Let x and y be left multiples of some other quaternion h. Step through the algorithm again, until the last x, which becomes g, hence g is also a left multiple of h. Every right divisor of x and y is a right divisor of g, and g is inddeed the right gcd of x and y. Note that x and y have a left gcd as well, which might be different.
There is a catch however; y might occupy the exact center of a hypercube spanned by the vector x. In this case y is just as far from the 16 vertices as they are from each other. We may replace x with the difference vector z, but its norm doesn't get any smaller. We haven't made any progress. The gcd algorithm is caught in an infinite loop. What can we do?
Add a point to the center of each hypercube in 4 space. This gives the ring of half integer quaternions, as described in the previous section. Now, if y isn't close to one of the 16 vertices, it is certainly near the center. Subtract the closest lattice point, and z is definitely smaller than y. In the half quaternions, x and y have a well defined right gcd, which we will call g. If g consists of half integers, find a left associate with whole integers. Now g is an integer quaternion that spans x and y. At worst we may have to multiply by a half unit to get to x or y.

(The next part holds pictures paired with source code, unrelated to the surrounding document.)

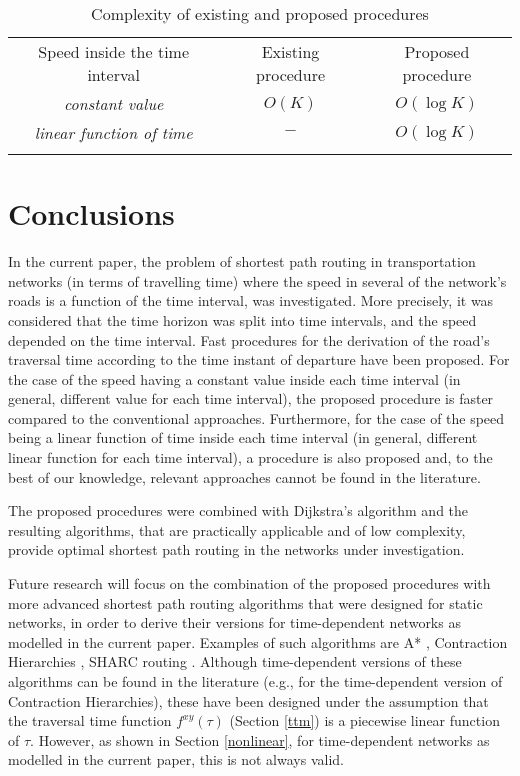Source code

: \documentclass[conference]{IEEEtran}
\begin{document}
\begin{table}
\caption{Complexity of existing and proposed procedures}
\label{contrib}
\begin{footnotesize} 
\begin{center} 
\begin{tabular}{ccc}
\hline\noalign{\smallskip}
 Speed inside the time interval & Existing procedure & Proposed procedure   \\
\noalign{\smallskip}\hline\noalign{\smallskip}
\emph{constant value} & $O(K)$ &  $O(\log K)$  \\
\emph{linear function of time} & $-$ & $O(\log K)$ \\
\noalign{\smallskip}\hline
\end{tabular}
\end{center} 
\end{footnotesize}  
\end{table}

\section{Conclusions}    \label{conclusions}

In the  current paper, the problem of shortest path routing in transportation networks (in terms of travelling time) where the speed in several of the network's roads is a function of the time interval, was investigated. More precisely, it was considered that the time horizon was split into time intervals, and the speed depended on the time interval. Fast procedures for the derivation of the road's traversal time according to the time instant of departure have been proposed. For the case of the speed having a constant value inside each time interval (in general, different value for each time interval), the proposed procedure is faster compared to the conventional approaches. Furthermore, for the case of the speed being a linear function of time inside each time interval (in general, different linear function for each time interval), a procedure is also proposed and, to the best of our knowledge, relevant approaches cannot be found in the literature.  
 
The proposed procedures were combined with Dijkstra's algorithm and the resulting algorithms, that are practically applicable and of low complexity, provide optimal shortest path routing in the networks under investigation.

Future research will focus on the combination of the proposed procedures with more advanced shortest path routing algorithms that were designed for static networks, in order to derive their versions for time-dependent networks as modelled in the current paper. Examples of such algorithms are A* \cite{astar}, Contraction Hierarchies \cite{ch}, SHARC routing \cite{sharc}. Although time-dependent versions of these algorithms can be found in the literature (e.g., \cite{Batz} for the time-dependent version of Contraction Hierarchies), these have been designed under the assumption that the traversal time function $f^{xy}(\tau)$ (Section \ref{ttm}) is a  piecewise linear function of $\tau$. However, as shown in Section \ref{nonlinear}, for time-dependent networks as modelled in the current paper, this is not always valid. 
\end{document}
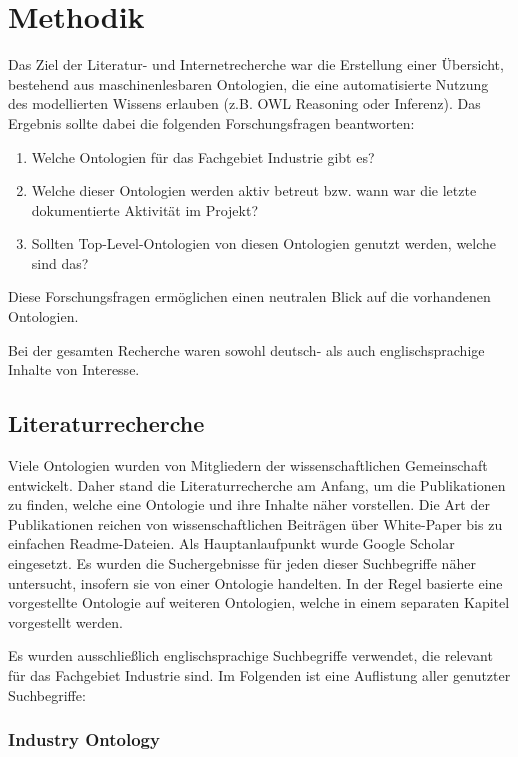 \documentclass{article}
\begin{document}
\section{Methodik}

Das Ziel der Literatur- und Internetrecherche war die Erstellung einer Übersicht, bestehend aus maschinenlesbaren Ontologien, die eine automatisierte Nutzung des modellierten Wissens erlauben (z.B. OWL Reasoning oder Inferenz).
Das Ergebnis sollte dabei die folgenden Forschungsfragen beantworten:

\begin{enumerate}
    \item Welche Ontologien für das Fachgebiet Industrie gibt es?
    \item Welche dieser Ontologien werden aktiv betreut bzw. wann war die letzte dokumentierte Aktivität im Projekt?
    \item Sollten Top-Level-Ontologien von diesen Ontologien genutzt werden, welche sind das?
\end{enumerate}

Diese Forschungsfragen ermöglichen einen neutralen Blick auf die vorhandenen Ontologien.

Bei der gesamten Recherche waren sowohl deutsch- als auch englischsprachige Inhalte von Interesse.

\subsection{Literaturrecherche}

Viele Ontologien wurden von Mitgliedern der wissenschaftlichen Gemeinschaft entwickelt.
Daher stand die Literaturrecherche am Anfang, um die Publikationen zu finden, welche eine Ontologie und ihre Inhalte näher vorstellen.
Die Art der Publikationen reichen von wissenschaftlichen Beiträgen über White-Paper bis zu einfachen Readme-Dateien.
Als Hauptanlaufpunkt wurde Google Scholar eingesetzt.
Es wurden die Suchergebnisse für jeden dieser Suchbegriffe näher untersucht, insofern sie von einer Ontologie handelten.
In der Regel basierte eine vorgestellte Ontologie auf weiteren Ontologien, welche in einem separaten Kapitel vorgestellt werden.

Es wurden ausschließlich englischsprachige Suchbegriffe verwendet, die relevant für das Fachgebiet Industrie sind.
Im Folgenden ist eine Auflistung aller genutzter Suchbegriffe:

\subsubsection{Industry Ontology}
\end{document}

Like Euclid's original algorithm, g can be expressed as a left linear combination of x and y. After each step, the new element is a linear combination of the previous two. Start with g and back substitute, until you find the linear combination of x and y that spans g. Again, we may have to use half integer coefficients on x or y, to get back to g.
Let g be the right gcd of any two of these generators. It spans, and is spanned by the original two generators, so we can replace them with g. Repeat until the ideal is generated by a single element. Of course we may have to include the half integer units, if g is to span 2x and x×(1+i+j+k) simultaneously. So we almost have a pid.
The half integer quaternions definitely form a pid.